アメリカで新規の原発建設ができなくなった理由は単純である。銀行がそういうリスクのあるものに対して融資しなくなったからである。原発を新規に作るという事業が、投資額をきちっと回収できるような有望な事業ではないと銀行が考えるようになったのである。しごくまっとうなことである。ひとたび事故が起きればその補償額が無限大というものに対してどうしてゼニが出せるかということである。

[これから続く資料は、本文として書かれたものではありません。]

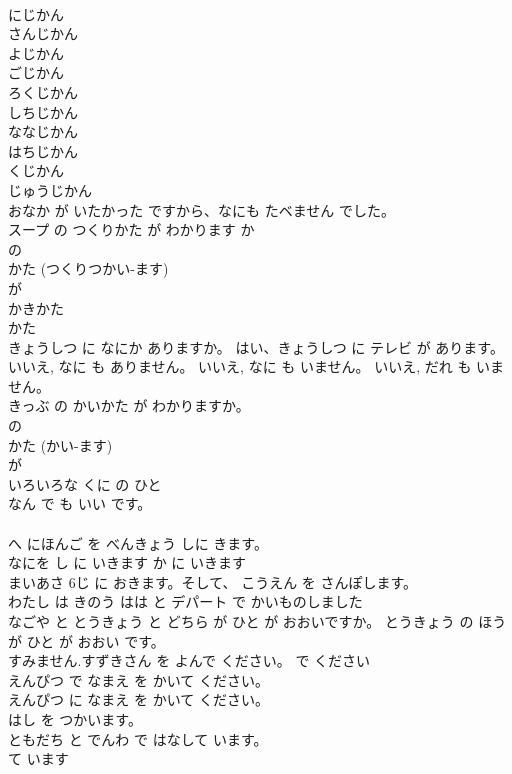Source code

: \documentclass[8pt]{extreport}
\begin{document}
\begin{CJK}{UTF8}{min}
\\	にじかん	
\\	さんじかん	
\\	よじかん	
\\	ごじかん	
\\	ろくじかん	
\\	しちじかん 
\\	ななじかん	
\\	はちじかん	
\\	くじかん	
\\	じゅうじかん	
\\	おなか が いたかった ですから、なにも たベません でした。	
\\	スープ の つくりかた が わかります か	
\\	の 
\\	かた (つくりつかい-ます) 
\\	が 
\\	かきかた	
\\	かた
\\	きょうしつ に なにか ありますか。 はい、きょうしつ に テレビ が あります。	
\\	いいえ, なに も ありません。 いいえ, なに も いません。 いいえ, だれ も いません。	
\\	きっぶ の かいかた が わかりますか。	
\\	の 
\\	かた (かい-ます) 
\\	が 
\\	いろいろな くに の ひと	
\\	なん で も いい です。	
\\	[わたしは]
\\	へ にほんご を べんきょう しに きます。	
\\	なにを し に いきます か	に いきます
\\	まいあさ 6じ に おきます。そして、 こうえん を さんぽします。	
\\	わたし は きのう はは と デパート で かいものしました	
\\	なごや と とうきょう と どちら が ひと が おおいですか。 とうきょう の ほう が ひと が おおい です。	
\\	すみません.すずきさん を よんで ください。	で ください 
\\	えんぴつ で なまえ を かいて ください。	
\\	えんぴつ に なまえ を かいて ください。	
\\	はし を つかいます。	
\\	ともだち と でんわ で はなして います。	
\\	て います

\end{CJK}
\end{document}
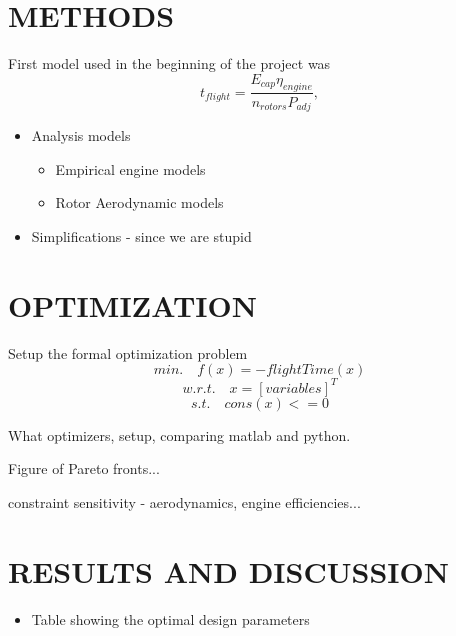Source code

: \documentclass[letterpaper, 10 pt, conference]{ieeeconf}  %
\newcommand{\of}[1]{\ensuremath{\left(#1\right)}}
\begin{document}
	
\section{METHODS}

First model used in the beginning of the project was 
$$t_{flight} = \frac{E_{cap} \eta_{engine}}{n_{rotors}P_{adj}},$$

\begin{itemize}
	\item{Analysis models}
	\begin{itemize}
		\item{Empirical engine models}
		\item{Rotor Aerodynamic models}
	\end{itemize}
	\item{Simplifications - since we are stupid}
\end{itemize}

\section{OPTIMIZATION}
Setup the formal optimization problem
\begin{equation}
min. \quad f\of{x} = -flightTime\of{x}
\label{eq:objective}
\end{equation}
\begin{equation}
w.r.t. \quad x = [variables]^T
\label{eq:vars}
\end{equation}
\begin{equation}
s.t. \quad cons\of{x} <= 0 
\label{eq:constrants}
\end{equation}

What optimizers, setup, comparing matlab and python. 

Figure of Pareto fronts...

constraint sensitivity - aerodynamics, engine efficiencies...

\section{RESULTS AND DISCUSSION}

\begin{itemize}
	\item{Table showing the optimal design parameters}
\end{itemize}


\end{document}

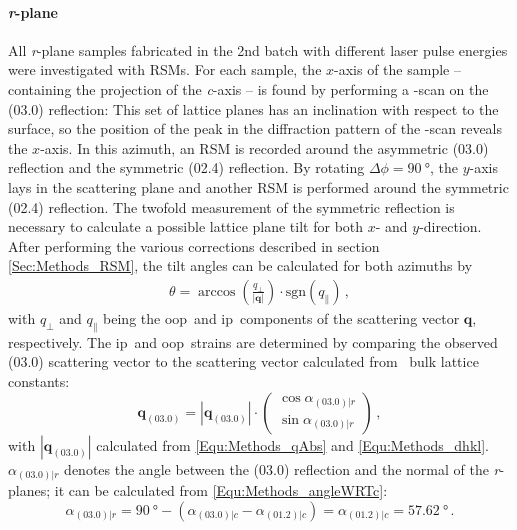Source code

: \paragraph{\textit{r}-plane}
    All \textit{r}-plane samples fabricated in the 2nd batch with different laser pulse energies were investigated with \glspl{RSM}.
    For each sample, the $x$-axis of the sample -- containing the projection of the \textit{c}-axis -- is found by performing a \textphi-scan on the (03.0) reflection:
    This set of lattice planes has an inclination with respect to the surface, so the position of the peak in the diffraction pattern of the \textphi-scan reveals the $x$-axis.
    In this azimuth, an \gls{RSM} is recorded around the asymmetric (03.0) reflection and the symmetric (02.4) reflection.
    By rotating $\Delta\phi=\qty{90}{\degree}$, the $y$-axis lays in the scattering plane and another \gls{RSM} is performed around the symmetric (02.4) reflection.
    The twofold measurement of the symmetric reflection is necessary to calculate a possible lattice plane tilt for both $x$- and $y$-direction.
    After performing the various corrections described in section \ref{Sec:Methods_RSM}, the tilt angles can be calculated for both azimuths by
    \begin{eqnarray}
        \theta = \arccos\left(
            \frac{q_\perp}{|\mathbf{q}|}
        \right) \cdot\mathrm{sgn}\left(q_\parallel\right)\,,
        \label{Equ:Results_3_tiltAngle}
    \end{eqnarray}
    with $q_\perp$ and $q_\parallel$ being the \gls{oop}\ and \gls{ip}\ components of the scattering vector $\mathbf{q}$, respectively.
    The \gls{ip}\ and \gls{oop}\ strains are determined by comparing the observed (03.0) scattering vector to the scattering vector calculated from \cro\ bulk lattice constants:
    \begin{equation}
        \mathbf{q}_\mathrm{(03.0)} = 
        \left|\mathbf{q}_\mathrm{(03.0)}\right|\cdot
        \begin{pmatrix}
            \cos\alpha_{(03.0)|r}\\
            \sin\alpha_{(03.0)|r}
        \end{pmatrix}\,,
    \end{equation}
    with $|\mathbf{q}_{(03.0)}|$ calculated from \eqref{Equ:Methods_qAbs} and \eqref{Equ:Methods_dhkl}.
    $\alpha_{(03.0)|r}$ denotes the angle between the (03.0) reflection and the normal of the \textit{r}-planes; it can be calculated from \eqref{Equ:Methods_angleWRTc}:
    \begin{equation}
        \alpha_{(03.0)|r}
        = \qty{90}{\degree}-\left(
            \alpha_{(03.0)|c}-\alpha_{(01.2)|c}
        \right)
        = \alpha_{(01.2)|c}
        = \qty{57.62}{\degree}\,.
    \end{equation}

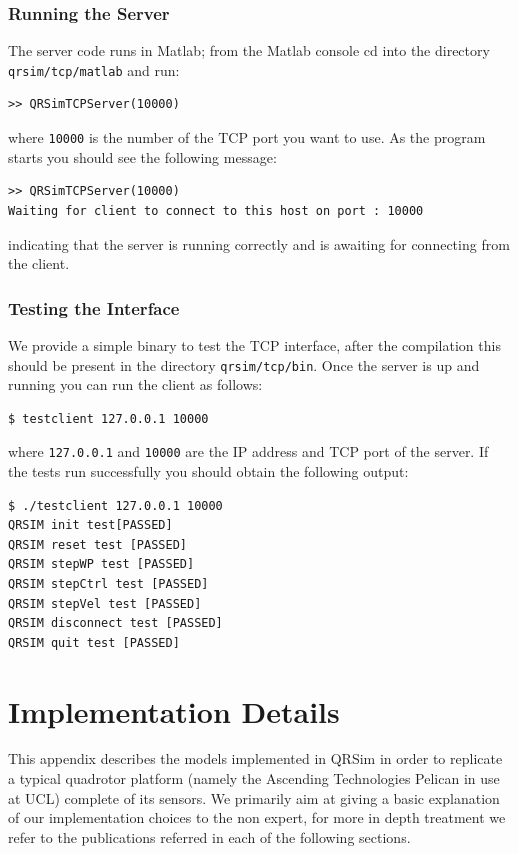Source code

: \documentclass[a4paper,11pt]{report}
\newcommand{\sname}{QRSim\xspace}
\begin{document}
\subsection{Running the Server}\label{run}
The server code runs in Matlab; from the Matlab console cd into the directory \texttt{qrsim/tcp/matlab} and run:
\begin{verbatim}
>> QRSimTCPServer(10000)
\end{verbatim}
where \texttt{10000} is the number of the TCP port you want to use. As the program starts you should see the following message:
\begin{verbatim}
>> QRSimTCPServer(10000)
Waiting for client to connect to this host on port : 10000
\end{verbatim}
indicating that the server is running correctly and is awaiting for connecting from the client.

\subsection{Testing the Interface}

We provide a simple binary to test the TCP interface, after the compilation this should be present in the directory \texttt{qrsim/tcp/bin}.
Once the server is up and running you can run the client as follows:
\begin{verbatim}
$ testclient 127.0.0.1 10000
\end{verbatim}
where \texttt{127.0.0.1} and \texttt{10000} are the IP address and TCP port of the server.
If the tests run successfully you should obtain the following output:
\begin{verbatim}
$ ./testclient 127.0.0.1 10000
QRSIM init test[PASSED]
QRSIM reset test [PASSED]
QRSIM stepWP test [PASSED]
QRSIM stepCtrl test [PASSED]
QRSIM stepVel test [PASSED]
QRSIM disconnect test [PASSED]
QRSIM quit test [PASSED]
\end{verbatim}



\appendix
\chapter{Implementation Details}

This appendix describes the models implemented in \sname in order to replicate a typical quadrotor platform (namely the Ascending Technologies Pelican \cite{asctec2011pelican} in use at UCL) complete of its sensors.
We primarily aim at giving a basic explanation of our implementation choices to the non expert, for more in depth treatment we refer to the publications referred in each of the following sections.
\end{document}
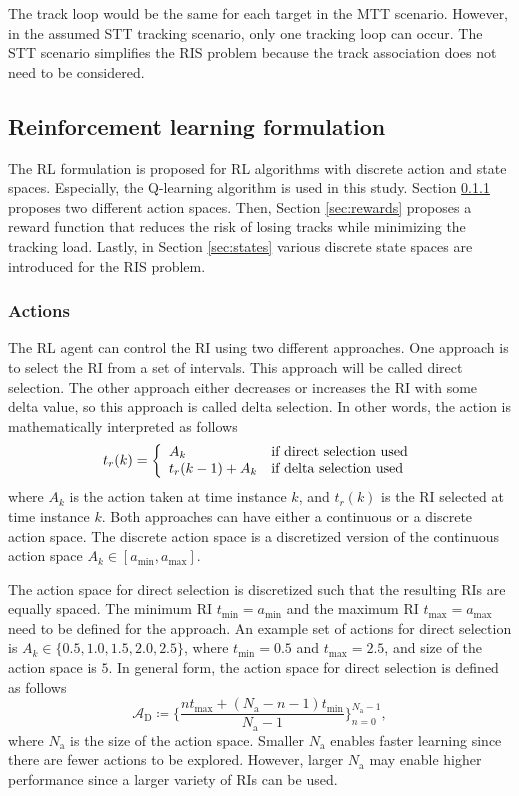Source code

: \documentclass[english, 12pt, a4paper, elec, utf8, a-1b, online]{aaltothesis}
\numberwithin{equation}{section}
\newcommand{\amax}{a_\text{max}}
\newcommand{\amin}{a_\text{min}}
\newcommand{\As}{\mathcal{A}}
\newcommand{\tmax}{t_\text{max}}
\newcommand{\tmin}{t_\text{min}}
\newcommand{\Asdir}{\As_\text{D}}
\newcommand{\nacts}{{N_\text{a}}}
\newcommand{\ri}{t_r}
\begin{document}
The track loop would be the same for each target in the MTT scenario. 
However, in the assumed STT tracking scenario, only one tracking loop can occur. 
The STT scenario simplifies the RIS problem because the track association does not need to be considered.


\subsection{Reinforcement learning formulation}\label{sec:RL_formulation}

The RL formulation is proposed for RL algorithms with discrete action and state spaces. 
Especially, the Q-learning algorithm is used in this study. 
Section \ref{sec:actions} proposes two different action spaces.
Then, Section \ref{sec:rewards} proposes a reward function that reduces the risk of losing tracks while minimizing the tracking load. 
Lastly, in Section \ref{sec:states} various discrete state spaces are introduced for the RIS problem.

\subsubsection{Actions} \label{sec:actions}

The RL agent can control the RI using two different approaches.
One approach is to select the RI from a set of intervals.
This approach will be called direct selection.
The other approach either decreases or increases the RI with some delta value, so this approach is called delta selection.
In other words, the action is mathematically interpreted as follows
\begin{equation}
    \ri(k) = \left\{
        \begin{array}{l l}
            A_k & \text{if direct selection used} \\
            \ri(k-1) + A_k &  \text{if delta selection used}
        \end{array}\right.
\end{equation}
where $A_k$ is the action taken at time instance $k$, and $\ri(k)$ is the RI selected at time instance $k$.
Both approaches can have either a continuous or a discrete action space.
The discrete action space is a discretized version of the continuous action space $A_k \in [\amin, \amax]$.

The action space for direct selection is discretized such that the resulting RIs are equally spaced.
The minimum RI $\tmin=\amin$ and the maximum RI $\tmax=\amax$ need to be defined for the approach. 
An example set of actions for direct selection is $A_k \in \{0.5, 1.0, 1.5, 2.0, 2.5\}$, where $\tmin=0.5$ and $\tmax=2.5$, and size of the action space is $5$.
In general form, the action space for direct selection is defined as follows
\begin{equation}\label{eq:as_direct}
    \Asdir \coloneqq \{ \frac{n \tmax + (\nacts-n-1) \tmin}{\nacts-1} \}_{n=0}^{\nacts-1},    
\end{equation}
where $\nacts$ is the size of the action space.
Smaller $\nacts$ enables faster learning since there are fewer actions to be explored.
However, larger $\nacts$ may enable higher performance since a larger variety of RIs can be used.
\end{document}
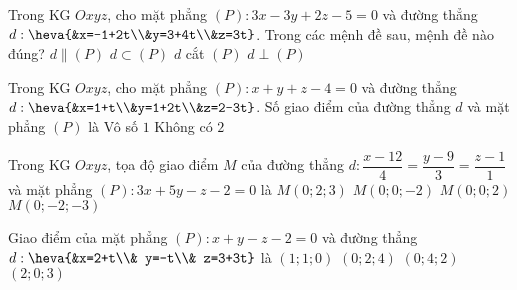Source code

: \begin{ex}%
Trong KG $Oxyz$, cho mặt phẳng $(P): 3x-3y+2z-5=0$ và đường thẳng $d:\heva{&x=-1+2t\\&y=3+4t\\&z=3t}$. Trong các mệnh đề sau, mệnh đề nào đúng?
\choice
{\True $d\parallel (P)$}
{$d\subset (P)$}
{$d$ cắt $(P)$}
{$d\perp (P)$}
\end{ex}

\begin{ex}%
Trong KG $Oxyz$, cho mặt phẳng $(P):x+y+z-4=0$ và đường thẳng $d:\heva{&x=1+t\\&y=1+2t\\&z=2-3t}$. Số giao điểm của đường thẳng $d$ và mặt phẳng $(P)$ là
\choice
{\True Vô số}
{$1$}
{Không có}
{$2$}
\end{ex}

\begin{ex}%
Trong KG $Oxyz$, tọa độ giao điểm $M$ của đường thẳng $d:\dfrac{x-12}{4}=\dfrac{y-9}{3}=\dfrac{z-1}{1}$ và mặt phẳng $(P):3x+5y-z-2=0$ là
\choice
{$M(0;2;3)$}
{\True $M(0;0;-2)$}
{$M(0;0;2)$}
{$M(0;-2;-3)$}
\end{ex}

\begin{ex}%
Giao điểm của mặt phẳng $(P):x+y-z-2=0$ và đường thẳng $d:\heva{&x=2+t\\& y=-t\\& z=3+3t}$ là
\choice
{\True $(1;1;0)$}
{$(0;2;4)$}
{$(0;4;2)$}
{$(2;0;3)$}
\end{ex}

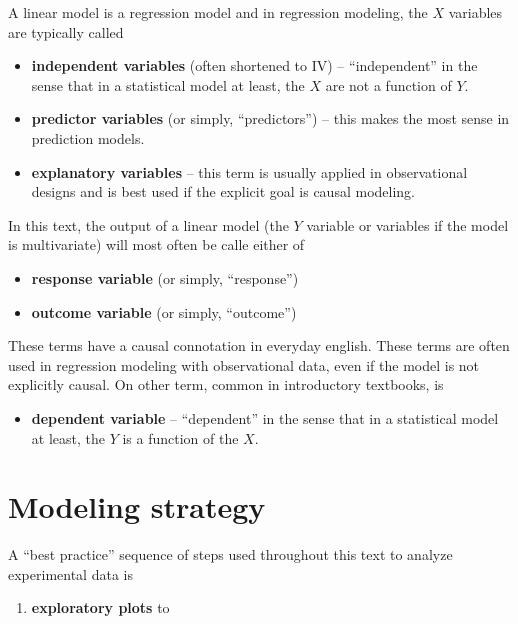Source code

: \documentclass[]{book}
\providecommand{\tightlist}{%
  \setlength{\itemsep}{0pt}\setlength{\parskip}{0pt}}
\begin{document}
A linear model is a regression model and in regression modeling, the \(X\) variables are typically called

\begin{itemize}
\tightlist
\item
  \textbf{independent variables} (often shortened to IV) -- ``independent'' in the sense that in a statistical model at least, the \(X\) are not a function of \(Y\).
\item
  \textbf{predictor variables} (or simply, ``predictors'') -- this makes the most sense in prediction models.
\item
  \textbf{explanatory variables} -- this term is usually applied in observational designs and is best used if the explicit goal is causal modeling.
\end{itemize}

In this text, the output of a linear model (the \(Y\) variable or variables if the model is multivariate) will most often be calle either of

\begin{itemize}
\tightlist
\item
  \textbf{response variable} (or simply, ``response'')
\item
  \textbf{outcome variable} (or simply, ``outcome'')
\end{itemize}

These terms have a causal connotation in everyday english. These terms are often used in regression modeling with observational data, even if the model is not explicitly causal. On other term, common in introductory textbooks, is

\begin{itemize}
\tightlist
\item
  \textbf{dependent variable} -- ``dependent'' in the sense that in a statistical model at least, the \(Y\) is a function of the \(X\).
\end{itemize}

\hypertarget{modeling-strategy}{%
\section{Modeling strategy}\label{modeling-strategy}}

A ``best practice'' sequence of steps used throughout this text to analyze experimental data is

\begin{enumerate}
\def\labelenumi{\arabic{enumi}.}
\tightlist
\item
  \textbf{exploratory plots} to
\end{enumerate}
\end{document}
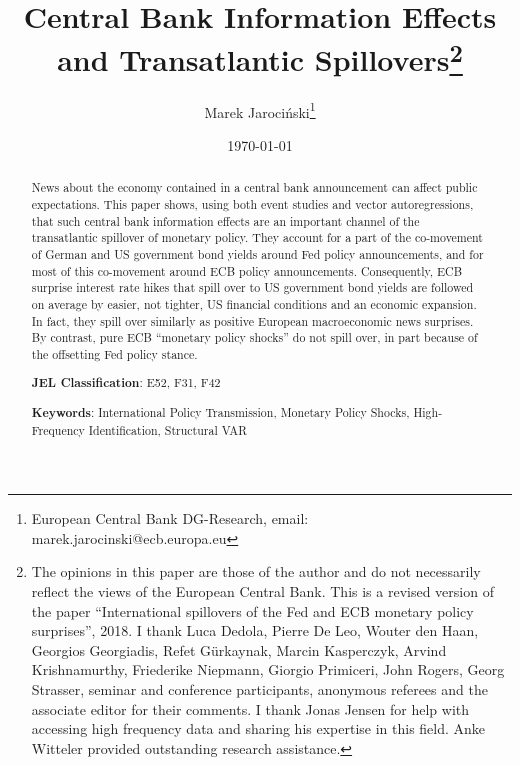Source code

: \documentclass[a4paper,12pt]{article}
\begin{document}

\author{Marek Jaroci\'nski\thanks{%
European Central Bank DG-Research, email: marek.jarocinski@ecb.europa.eu}}
\title{Central Bank Information Effects and Transatlantic Spillovers\thanks{%
The opinions in this paper are
those of the author and do not necessarily reflect the views of the
European Central Bank.
This is a revised version of the paper ``International spillovers of the Fed and ECB monetary policy surprises'', 2018. I thank Luca Dedola, Pierre De Leo, Wouter den Haan, Georgios Georgiadis, Refet G\"urkaynak, Marcin Kasperczyk, Arvind Krishnamurthy, Friederike Niepmann, Giorgio Primiceri, John Rogers, Georg Strasser, seminar and conference participants, anonymous referees and the associate editor for their comments. I thank Jonas Jensen for help with accessing high frequency data and sharing his expertise in this field. Anke Witteler provided outstanding research assistance.}}
\date{\today}
\maketitle

\begin{abstract}
News about the economy contained in a central bank announcement can affect public expectations. This paper shows, using both event studies and vector autoregressions, that such central bank information effects are an important channel of the transatlantic spillover of monetary policy. They account for a part of the co-movement of German and US government bond yields around Fed policy announcements,
and for most of this co-movement around ECB policy announcements.
Consequently, ECB surprise interest rate hikes that spill over to US government bond yields are followed on average by easier, not tighter, US financial conditions and an economic expansion.
In fact, they spill over similarly as positive European macroeconomic news surprises.
By contrast, pure ECB ``monetary policy shocks'' do not spill over,
in part because of the offsetting Fed policy stance.


\bigskip

\noindent \textbf{JEL Classification}: E52, F31, F42

\noindent \textbf{Keywords}: International Policy Transmission, Monetary Policy Shocks, High-Frequency Identification, Structural VAR
\end{abstract}


\pagebreak

\setcounter{page}{1}
\end{document}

それはアメリカだけではなくてヨーロッパでもイギリスでもそうである。だからイギリスで原発を新規に作るとなると、得体の知れない中国製ということになってしまうのである。日本の企業がその中国製の原発の安全性にケチを付ける資格があるとは思えないのだが、なぜか日立がイギリスで新規の原発建設を受注した。これは中国とのバランスを取りたかったのだろう。
ところがイギリスの銀行は新規の原発建設にゼニを融資したくない。事故の時のリスクが大きすぎて計量不能だからである。融資が下りないと建設ができない。そこでなんと日本政府が融資を保証することで、日立という一企業に便宜をはかることにしたというニュースを聞いてオレは仰天した。ふざけるなよ、なんでイギリスの原発事故を日本人が払った税金で補償してやらないといけないんだ。なんでそんな馬鹿な契約をしてしまうのか。オレはこの問題こそきちっと国会で追及しないといけないと思ったのである。
福島原発の事故の被害はあまりにも大きすぎて、東京電力という一企業では背負いきれないから政府がかなりゼニを出すことになったのである。何十兆円かかって、何十年かかるのは全くわからないし、もしかしたら永遠に事故処理は終わらないかも知れないのである。それなのに「政府が融資保証」なのである。国民はもっと怒らないといけないのである。「ふざけるな!」と言わないといけない。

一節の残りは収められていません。